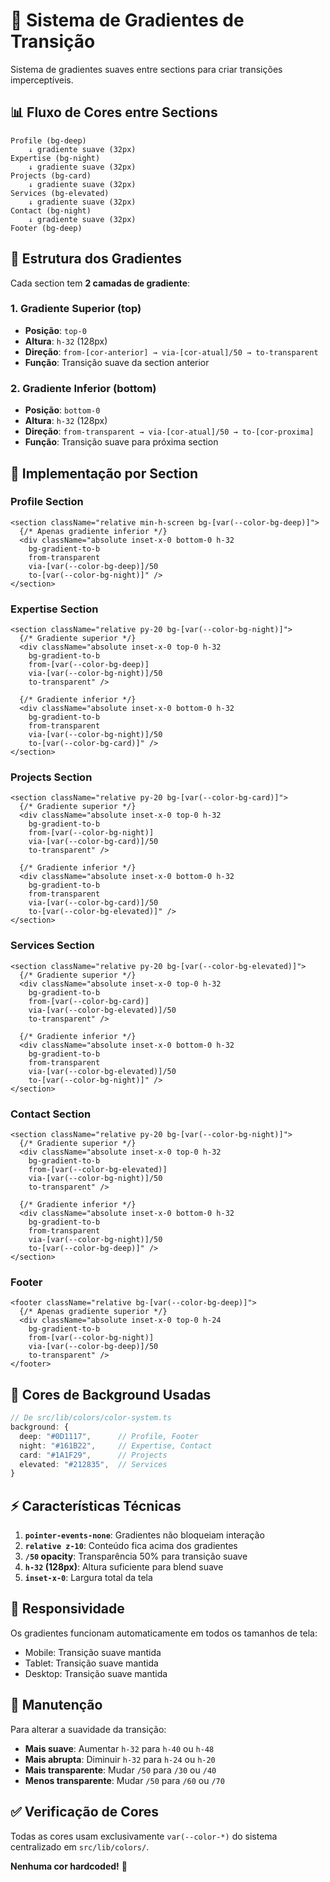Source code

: # 🎨 Sistema de Gradientes de Transição

Sistema de gradientes suaves entre sections para criar transições imperceptíveis.

## 📊 Fluxo de Cores entre Sections

```
Profile (bg-deep) 
    ↓ gradiente suave (32px)
Expertise (bg-night)
    ↓ gradiente suave (32px)
Projects (bg-card)
    ↓ gradiente suave (32px)
Services (bg-elevated)
    ↓ gradiente suave (32px)
Contact (bg-night)
    ↓ gradiente suave (32px)
Footer (bg-deep)
```

## 🎯 Estrutura dos Gradientes

Cada section tem **2 camadas de gradiente**:

### 1. Gradiente Superior (top)
- **Posição**: `top-0`
- **Altura**: `h-32` (128px)
- **Direção**: `from-[cor-anterior] → via-[cor-atual]/50 → to-transparent`
- **Função**: Transição suave da section anterior

### 2. Gradiente Inferior (bottom)
- **Posição**: `bottom-0`
- **Altura**: `h-32` (128px)
- **Direção**: `from-transparent → via-[cor-atual]/50 → to-[cor-proxima]`
- **Função**: Transição suave para próxima section

## 🔧 Implementação por Section

### Profile Section
```tsx
<section className="relative min-h-screen bg-[var(--color-bg-deep)]">
  {/* Apenas gradiente inferior */}
  <div className="absolute inset-x-0 bottom-0 h-32 
    bg-gradient-to-b 
    from-transparent 
    via-[var(--color-bg-deep)]/50 
    to-[var(--color-bg-night)]" />
</section>
```

### Expertise Section
```tsx
<section className="relative py-20 bg-[var(--color-bg-night)]">
  {/* Gradiente superior */}
  <div className="absolute inset-x-0 top-0 h-32 
    bg-gradient-to-b 
    from-[var(--color-bg-deep)] 
    via-[var(--color-bg-night)]/50 
    to-transparent" />
  
  {/* Gradiente inferior */}
  <div className="absolute inset-x-0 bottom-0 h-32 
    bg-gradient-to-b 
    from-transparent 
    via-[var(--color-bg-night)]/50 
    to-[var(--color-bg-card)]" />
</section>
```

### Projects Section
```tsx
<section className="relative py-20 bg-[var(--color-bg-card)]">
  {/* Gradiente superior */}
  <div className="absolute inset-x-0 top-0 h-32 
    bg-gradient-to-b 
    from-[var(--color-bg-night)] 
    via-[var(--color-bg-card)]/50 
    to-transparent" />
  
  {/* Gradiente inferior */}
  <div className="absolute inset-x-0 bottom-0 h-32 
    bg-gradient-to-b 
    from-transparent 
    via-[var(--color-bg-card)]/50 
    to-[var(--color-bg-elevated)]" />
</section>
```

### Services Section
```tsx
<section className="relative py-20 bg-[var(--color-bg-elevated)]">
  {/* Gradiente superior */}
  <div className="absolute inset-x-0 top-0 h-32 
    bg-gradient-to-b 
    from-[var(--color-bg-card)] 
    via-[var(--color-bg-elevated)]/50 
    to-transparent" />
  
  {/* Gradiente inferior */}
  <div className="absolute inset-x-0 bottom-0 h-32 
    bg-gradient-to-b 
    from-transparent 
    via-[var(--color-bg-elevated)]/50 
    to-[var(--color-bg-night)]" />
</section>
```

### Contact Section
```tsx
<section className="relative py-20 bg-[var(--color-bg-night)]">
  {/* Gradiente superior */}
  <div className="absolute inset-x-0 top-0 h-32 
    bg-gradient-to-b 
    from-[var(--color-bg-elevated)] 
    via-[var(--color-bg-night)]/50 
    to-transparent" />
  
  {/* Gradiente inferior */}
  <div className="absolute inset-x-0 bottom-0 h-32 
    bg-gradient-to-b 
    from-transparent 
    via-[var(--color-bg-night)]/50 
    to-[var(--color-bg-deep)]" />
</section>
```

### Footer
```tsx
<footer className="relative bg-[var(--color-bg-deep)]">
  {/* Apenas gradiente superior */}
  <div className="absolute inset-x-0 top-0 h-24 
    bg-gradient-to-b 
    from-[var(--color-bg-night)] 
    via-[var(--color-bg-deep)]/50 
    to-transparent" />
</footer>
```

## 🎨 Cores de Background Usadas

```typescript
// De src/lib/colors/color-system.ts
background: {
  deep: "#0D1117",      // Profile, Footer
  night: "#161B22",     // Expertise, Contact
  card: "#1A1F29",      // Projects
  elevated: "#212835",  // Services
}
```

## ⚡ Características Técnicas

1. **`pointer-events-none`**: Gradientes não bloqueiam interação
2. **`relative z-10`**: Conteúdo fica acima dos gradientes
3. **`/50` opacity**: Transparência 50% para transição suave
4. **`h-32` (128px)**: Altura suficiente para blend suave
5. **`inset-x-0`**: Largura total da tela

## 📱 Responsividade

Os gradientes funcionam automaticamente em todos os tamanhos de tela:
- Mobile: Transição suave mantida
- Tablet: Transição suave mantida
- Desktop: Transição suave mantida

## 🔄 Manutenção

Para alterar a suavidade da transição:
- **Mais suave**: Aumentar `h-32` para `h-40` ou `h-48`
- **Mais abrupta**: Diminuir `h-32` para `h-24` ou `h-20`
- **Mais transparente**: Mudar `/50` para `/30` ou `/40`
- **Menos transparente**: Mudar `/50` para `/60` ou `/70`

## ✅ Verificação de Cores

Todas as cores usam exclusivamente `var(--color-*)` do sistema centralizado em `src/lib/colors/`.

**Nenhuma cor hardcoded!** 🎉
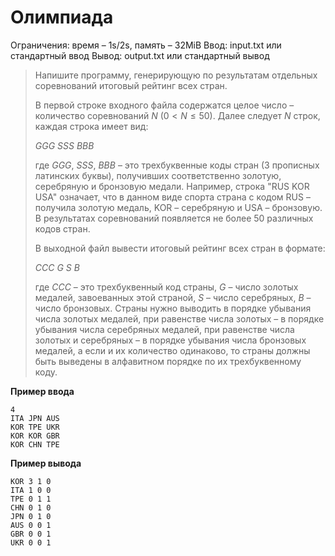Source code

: # Олимпиада

Ограничения: время – 1s/2s, память – 32MiB Ввод: input.txt или стандартный ввод Вывод: output.txt или стандартный вывод

> Напишите программу, генерирующую по результатам отдельных соревнований итоговый рейтинг всех стран.
>
> В первой строке входного файла содержатся целое число – количество соревнований $N$ $(0 < N ≤ 50)$. Далее следует $N$ строк, каждая строка имеет вид:
>
> $GGG$ $SSS$ $BBB$
>
> где $GGG$, $SSS$, $BBB$ – это трехбуквенные коды стран (3 прописных латинских буквы), получивших соответственно золотую, серебряную и бронзовую медали. Например, строка "RUS KOR USA" означает, что в данном виде спорта страна с кодом RUS – получила золотую медаль, KOR – серебряную и USA – бронзовую. В результатах соревнований появляется не более 50 различных кодов стран.
>
> В выходной файл вывести итоговый рейтинг всех стран в формате:
>
> $CCC$ $G$ $S$ $B$
>
> где $CCC$ – это трехбуквенный код страны, $G$ – число золотых медалей, завоеванных этой страной, $S$ – число серебряных, $B$ – число бронзовых. Страны нужно выводить в порядке убывания числа золотых медалей, при равенстве числа золотых – в порядке убывания числа серебряных медалей, при равенстве числа золотых и серебряных – в порядке убывания числа бронзовых медалей, а если и их количество одинаково, то страны должны быть выведены в алфавитном порядке по их трехбуквенному коду.

**Пример ввода**
```
4
ITA JPN AUS
KOR TPE UKR
KOR KOR GBR
KOR CHN TPE
```
**Пример вывода**
```
KOR 3 1 0
ITA 1 0 0
TPE 0 1 1
CHN 0 1 0
JPN 0 1 0
AUS 0 0 1
GBR 0 0 1
UKR 0 0 1
```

What you will do: Return only those lines of the records that contain the string "Services".

Answer to the problem:
Services (bg-elevated)
### Services Section
  elevated: "#212835",  // Services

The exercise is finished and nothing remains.